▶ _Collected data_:
* * * * * * *
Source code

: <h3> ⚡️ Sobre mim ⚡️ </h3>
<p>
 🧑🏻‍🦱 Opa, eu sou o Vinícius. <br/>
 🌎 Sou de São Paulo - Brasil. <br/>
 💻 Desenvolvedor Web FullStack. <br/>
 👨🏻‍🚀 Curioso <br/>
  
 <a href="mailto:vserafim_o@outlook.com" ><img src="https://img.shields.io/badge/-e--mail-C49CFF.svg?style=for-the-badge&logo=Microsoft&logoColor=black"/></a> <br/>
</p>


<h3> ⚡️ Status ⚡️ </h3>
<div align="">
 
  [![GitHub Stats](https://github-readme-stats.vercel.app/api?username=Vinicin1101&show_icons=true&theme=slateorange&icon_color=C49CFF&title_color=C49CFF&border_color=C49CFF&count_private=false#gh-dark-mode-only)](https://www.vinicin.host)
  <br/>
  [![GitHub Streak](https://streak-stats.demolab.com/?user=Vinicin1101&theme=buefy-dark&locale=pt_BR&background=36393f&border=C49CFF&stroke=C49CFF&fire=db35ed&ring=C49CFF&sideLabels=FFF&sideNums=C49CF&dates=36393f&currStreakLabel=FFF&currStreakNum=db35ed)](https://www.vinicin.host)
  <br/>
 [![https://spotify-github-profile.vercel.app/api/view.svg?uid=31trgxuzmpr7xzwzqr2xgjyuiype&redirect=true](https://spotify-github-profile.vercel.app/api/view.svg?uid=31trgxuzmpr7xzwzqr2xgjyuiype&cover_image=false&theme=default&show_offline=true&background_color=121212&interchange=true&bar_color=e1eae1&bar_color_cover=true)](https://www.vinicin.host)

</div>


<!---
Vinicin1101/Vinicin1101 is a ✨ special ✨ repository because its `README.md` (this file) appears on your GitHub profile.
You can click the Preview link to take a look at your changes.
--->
* * * * * * *
▶ _Task to complete_: Only lines with the word "your" are wanted, so copy each one from the records.

▶ _Result for this exercise_:
Vinicin1101/Vinicin1101 is a ✨ special ✨ repository because its `README.md` (this file) appears on your GitHub profile.
You can click the Preview link to take a look at your changes.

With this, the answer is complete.